Berkaitan jika yang sesat adalah seorang ulama atau seorang yang dipandang alim, ada sebuah hadits yang memperingatkan:

Dari sahabat Amr bin Auf radhiyallaahu ‘anhu, Nabi shallallahu ‘alaihi wa sallam bersabda:
اتَّقُوا زَلَّةَ الْعَالِمِ ، وَانْتَظِرُوا فَيْئَتَهُ
“Takutlah kalian terhadap kesalahan orang yang alim, dan tunggulah kembalinya”
(Hadits ini diriwayatkan oleh Ibnu ‘Adi dalam al-Kamil juz 6 hlm 60, al-Baihaqi dalam al-Sunan al-Kubra [20706], dan al-Dailami dalam Musnad al-Firdaus [308])

Sebuah pepatah Arab tentang hal ini mengatakan:
زلة العَالِـمُ زلة العَالَـمُ
“Tergelincirnya orang alim (yang ditokohkan) adalah tergelincirnya alam (umat)”

Ini adalah pepatah yang benar dan terbukti kebenarannya. Ketika seseorang yang dinilai alim oleh masyarakat luas mengeluarkan sebuah pendapat atau pemikiran yang salah, maka orang awam menjadi terpengaruh dan mengikuti kesesatannya. Maka demi menghindarkan kesesatan ini menjalar lebih luas atau jauh, tidak ada jalan lain kecuali memang harus dengan membongkar kesesatan si alim itu kepada khalayak ramai sebatas yang diperlukan.

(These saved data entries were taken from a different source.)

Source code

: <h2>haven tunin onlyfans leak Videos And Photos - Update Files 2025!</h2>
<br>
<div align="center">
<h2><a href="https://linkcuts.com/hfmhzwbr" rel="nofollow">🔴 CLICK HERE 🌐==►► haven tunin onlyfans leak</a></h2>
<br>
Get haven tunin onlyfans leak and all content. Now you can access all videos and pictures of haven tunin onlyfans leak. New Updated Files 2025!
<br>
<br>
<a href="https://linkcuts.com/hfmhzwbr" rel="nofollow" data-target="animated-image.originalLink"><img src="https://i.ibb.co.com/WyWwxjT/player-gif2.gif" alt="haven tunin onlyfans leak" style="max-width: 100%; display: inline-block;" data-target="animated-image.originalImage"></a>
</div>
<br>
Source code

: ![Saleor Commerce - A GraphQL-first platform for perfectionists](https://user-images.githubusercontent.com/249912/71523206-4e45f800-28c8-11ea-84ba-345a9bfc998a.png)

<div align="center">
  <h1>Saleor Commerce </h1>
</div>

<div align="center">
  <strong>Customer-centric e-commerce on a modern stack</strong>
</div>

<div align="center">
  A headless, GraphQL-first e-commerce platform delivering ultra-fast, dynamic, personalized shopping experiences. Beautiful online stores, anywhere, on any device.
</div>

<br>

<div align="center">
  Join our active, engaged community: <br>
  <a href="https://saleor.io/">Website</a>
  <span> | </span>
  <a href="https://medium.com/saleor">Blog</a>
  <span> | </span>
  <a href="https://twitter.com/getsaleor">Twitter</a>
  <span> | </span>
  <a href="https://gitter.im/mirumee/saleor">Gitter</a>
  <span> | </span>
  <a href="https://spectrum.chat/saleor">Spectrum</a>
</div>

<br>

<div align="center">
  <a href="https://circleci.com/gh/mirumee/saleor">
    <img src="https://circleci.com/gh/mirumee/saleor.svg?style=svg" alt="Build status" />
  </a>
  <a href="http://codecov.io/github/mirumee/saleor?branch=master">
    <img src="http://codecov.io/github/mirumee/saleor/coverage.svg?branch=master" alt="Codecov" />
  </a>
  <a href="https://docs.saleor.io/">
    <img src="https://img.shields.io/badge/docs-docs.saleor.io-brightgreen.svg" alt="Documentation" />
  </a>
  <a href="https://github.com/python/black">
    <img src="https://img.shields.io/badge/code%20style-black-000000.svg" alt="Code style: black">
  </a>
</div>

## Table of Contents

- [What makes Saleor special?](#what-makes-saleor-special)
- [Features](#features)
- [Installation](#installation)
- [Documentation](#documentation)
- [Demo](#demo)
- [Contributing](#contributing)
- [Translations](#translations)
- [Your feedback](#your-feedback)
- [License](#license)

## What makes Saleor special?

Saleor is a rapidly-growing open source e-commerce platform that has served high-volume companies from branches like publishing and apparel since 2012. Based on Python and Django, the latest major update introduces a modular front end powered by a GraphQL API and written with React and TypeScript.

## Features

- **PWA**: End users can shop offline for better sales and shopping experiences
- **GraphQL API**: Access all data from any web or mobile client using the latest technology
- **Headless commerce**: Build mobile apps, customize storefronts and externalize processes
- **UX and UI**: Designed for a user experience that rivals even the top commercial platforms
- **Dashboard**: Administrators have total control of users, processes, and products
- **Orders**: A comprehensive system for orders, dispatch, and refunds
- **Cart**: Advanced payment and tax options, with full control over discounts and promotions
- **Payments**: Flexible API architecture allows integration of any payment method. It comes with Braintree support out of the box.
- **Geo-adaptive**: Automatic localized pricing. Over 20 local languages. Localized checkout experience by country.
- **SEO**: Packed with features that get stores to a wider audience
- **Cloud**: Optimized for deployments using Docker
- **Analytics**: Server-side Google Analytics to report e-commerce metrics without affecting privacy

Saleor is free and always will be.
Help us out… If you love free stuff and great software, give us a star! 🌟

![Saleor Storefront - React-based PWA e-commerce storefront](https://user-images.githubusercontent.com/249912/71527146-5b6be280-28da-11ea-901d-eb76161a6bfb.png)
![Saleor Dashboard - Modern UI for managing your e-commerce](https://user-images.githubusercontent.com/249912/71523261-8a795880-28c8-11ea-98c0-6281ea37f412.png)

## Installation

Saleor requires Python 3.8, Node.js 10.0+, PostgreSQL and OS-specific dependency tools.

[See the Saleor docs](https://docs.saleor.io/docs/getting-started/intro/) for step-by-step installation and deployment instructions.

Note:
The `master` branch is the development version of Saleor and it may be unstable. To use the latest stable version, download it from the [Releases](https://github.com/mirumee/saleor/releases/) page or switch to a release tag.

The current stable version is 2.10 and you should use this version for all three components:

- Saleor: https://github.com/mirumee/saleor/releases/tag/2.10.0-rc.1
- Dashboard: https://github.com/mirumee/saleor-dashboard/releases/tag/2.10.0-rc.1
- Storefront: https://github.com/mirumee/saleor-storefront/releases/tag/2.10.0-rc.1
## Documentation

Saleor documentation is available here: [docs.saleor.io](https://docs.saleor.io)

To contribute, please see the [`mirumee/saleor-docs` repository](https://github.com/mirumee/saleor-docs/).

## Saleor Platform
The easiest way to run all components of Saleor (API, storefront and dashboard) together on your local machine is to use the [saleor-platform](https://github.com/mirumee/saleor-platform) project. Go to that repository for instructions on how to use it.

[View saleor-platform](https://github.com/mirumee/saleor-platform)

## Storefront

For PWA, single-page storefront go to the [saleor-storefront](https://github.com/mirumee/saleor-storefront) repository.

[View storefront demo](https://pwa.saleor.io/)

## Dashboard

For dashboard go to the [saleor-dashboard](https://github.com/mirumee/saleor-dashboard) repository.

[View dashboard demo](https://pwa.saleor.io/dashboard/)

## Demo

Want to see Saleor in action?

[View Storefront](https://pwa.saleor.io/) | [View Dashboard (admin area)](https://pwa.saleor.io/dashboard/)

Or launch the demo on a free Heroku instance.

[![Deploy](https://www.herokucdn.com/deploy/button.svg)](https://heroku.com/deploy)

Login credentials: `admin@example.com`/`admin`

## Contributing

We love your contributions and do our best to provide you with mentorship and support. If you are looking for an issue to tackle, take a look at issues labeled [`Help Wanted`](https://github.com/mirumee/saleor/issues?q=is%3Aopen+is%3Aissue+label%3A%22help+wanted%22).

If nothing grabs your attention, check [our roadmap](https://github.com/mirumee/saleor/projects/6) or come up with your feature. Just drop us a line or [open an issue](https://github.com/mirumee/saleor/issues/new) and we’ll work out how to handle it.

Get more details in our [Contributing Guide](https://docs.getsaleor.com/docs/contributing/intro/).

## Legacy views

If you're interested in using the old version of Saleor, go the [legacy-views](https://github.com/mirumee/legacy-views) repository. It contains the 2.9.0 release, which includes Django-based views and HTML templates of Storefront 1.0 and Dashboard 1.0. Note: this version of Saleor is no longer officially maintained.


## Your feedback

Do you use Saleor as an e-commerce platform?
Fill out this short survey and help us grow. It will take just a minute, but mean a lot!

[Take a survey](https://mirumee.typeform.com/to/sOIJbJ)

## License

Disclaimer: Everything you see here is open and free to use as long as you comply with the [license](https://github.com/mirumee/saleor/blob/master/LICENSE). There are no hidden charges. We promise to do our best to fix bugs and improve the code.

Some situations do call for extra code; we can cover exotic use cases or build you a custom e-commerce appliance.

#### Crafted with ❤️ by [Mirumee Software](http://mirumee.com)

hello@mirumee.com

Selain itu, mengungkapkan kesalahan seorang tokoh yang fasik (suka berbuat dosa/durhaka kepada Allah) itu kadangkala menjadi penting agar orang banyak tidak memuja-muja tokoh tersebut. Sebab memuja-muja seorang yang fasik adalah hal yang dimurkai oleh Allah.

Di dalam hadits marfu’ yang diriwayatkan Sahabat Anas ra dikatakan:

“Ketika orang fasik dipuja-puja, maka Allah akan murka” (HR. Abu Ya’la dan Ibnu Abid Dunya) [Fathul Bari 10/478]

Imam Al-Qurtubi berkata sebagaimana yang dikutip Al-Hafidz Ibnu Hajar Al-Asqolani:
“Hadits di atas menunjukkan bolehnya meng-ghibah orang fasik yang terang-terangan menampakkan kefasikan dan keburukannya serta hal-hal lain seperti menyelewengkan hukum dan mengajak orang lain mengerjakan bid’ah (maksudnya bid’ah yang jelek-Pen)” (Fathul Bari, Juz 10, hal 454)

Imam Sufyan bin ‘Uyainah rahimahullah berkata:
“Tiga orang yang jika disebut-sebut keburukannya tidak dihukumi ghibah: pemimpin yang jahat, orang fasik yang terang-terangan menampakkan kefasikannya, dan ahli bid’ah (maksudnya bid’ah yang jelek-Pen) yang mengajak orang lain mengikuti bid’ah nya”

Zaid bin Aslam berkata:
“Ghibah hanya (dibolehkan) bagi orang yang terang-terangan melakukan kemaksiatan”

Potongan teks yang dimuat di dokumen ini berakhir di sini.